19th Lieutenant Governor of Vermont
- In office October 1853 – October 13, 1854
- Governor: John S. Robinson
- Preceded by: William C. Kittredge
- Succeeded by: Ryland Fletcher

Member of the Minnesota House of Representatives
- In office January 6, 1861 – January 2, 1865

Member of the Vermont Senate
- In office 1847–1849

Personal details
- Born: June 4, 1815 Braintree, Vermont, U.S.
- Died: October 2, 1883 (aged 68) St. Paul, Minnesota, U.S.
- Party: Democratic (before 1857) Republican (from 1857)

= Jefferson P. Kidder =

American lawyer and jurist (1815–1883)

Jefferson Parish Kidder (June 4, 1815 – October 2, 1883) was an American lawyer and jurist. He served as the non-voting delegate from the Dakota Territory to the United States House of Representatives. Kidder was the only Democratic lieutenant governor of Vermont until John J. Daley in 1965.

==Early life==
Kidder was born in Braintree, Vermont on June 4, 1815. He attended the Orange County Grammar School in Randolph, and graduated from Alden Partridge's American Literary, Scientific and Military Academy (Norwich University) in 1834. He studied law in Montpelier, was admitted to the bar in 1839 and practiced in Braintree and West Randolph. Among the prospective attorneys who studied law under Kidder's supervision were John W. Rowell, who went on to serve as chief justice of the Vermont Supreme Court and Carl C. Pope, a legislator and judge in Wisconsin.

==Career==
He was a member of the Vermont Constitutional Convention in 1843. He served as State's Attorney for Orange County (1842-1847), a member of the Vermont State Senate (1847-1849), the Lieutenant Governor of Vermont (1852-1853), and a delegate to the 1856 Democratic National Convention.

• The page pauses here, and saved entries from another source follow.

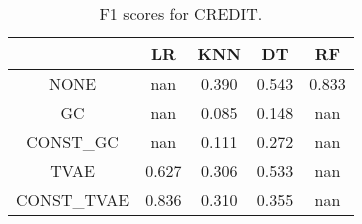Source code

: \begin{table}
\caption{F1 scores for CREDIT.}
\label{tab:f1-CREDIT}
\begin{tabular}{ccccc}
\toprule
 & LR & KNN & DT & RF \\
\midrule
NONE & nan & 0.390 & 0.543 & 0.833 \\
GC & nan & 0.085 & 0.148 & nan \\
CONST\_GC & nan & 0.111 & 0.272 & nan \\
TVAE & 0.627 & 0.306 & 0.533 & nan \\
CONST\_TVAE & 0.836 & 0.310 & 0.355 & nan \\
\bottomrule
\end{tabular}
\end{table}

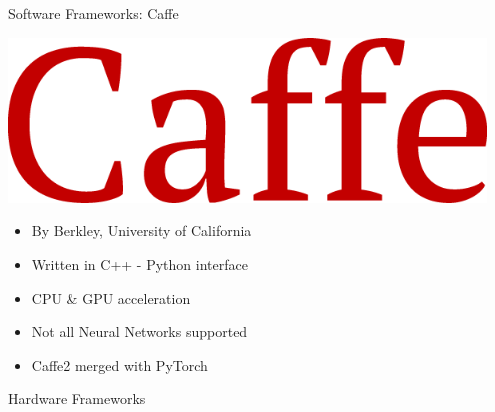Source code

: \begin{frame}{Software Frameworks: Caffe}
	\begin{minipage}{0.4\textwidth}
		\centering
		\includegraphics[width=0.95\textwidth]{../Images/CNNArchitectures/caffe-logo.png}\\
	\end{minipage}%
	\begin{minipage}{0.6\textwidth}
		\begin{itemize}
			\item By Berkley, University of California
			\item Written in C++ - Python interface
			\item CPU \& GPU acceleration
			\item Not all Neural Networks supported
			\item Caffe2 merged with PyTorch
		\end{itemize}
	\end{minipage}
\end{frame}

\begin{frame}
	\centering
	\huge Hardware Frameworks
\end{frame}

In 1848 he received the honorary degree of Master of Arts from the University of Vermont.

In 1857 Kidder moved to St. Paul, Minnesota, where he joined the Republican Party.

In 1859, Kidder moved to Dakota Territory and became a delegate to Congress from the provisional government at Sioux Falls.

In 1862 and 1863, he was elected to the Minnesota House of Representatives. In 1865 he moved to Vermillion, Dakota Territory, when Abraham Lincoln appointed him an associate justice of the territorial Supreme Court.

In 1874, he was elected as the territory's delegate to Congress. He served from March 4, 1875 to March 3, 1879 and was an unsuccessful candidate for renomination in 1878.

1879, Kidder was reappointed to the Supreme Court of Dakota Territory. He served until his death in 1883.

==Death and burial==
Kidder died in St. Paul on October 2, 1883. He was buried in St. Paul's Oakland Cemetery.

==Family==
His son Lyman S. Kidder was a U.S. Cavalry 2nd lieutenant serving in the 2nd Cavalry under George Armstrong Custer, and was killed in action in what would be dubbed the Kidder massacre.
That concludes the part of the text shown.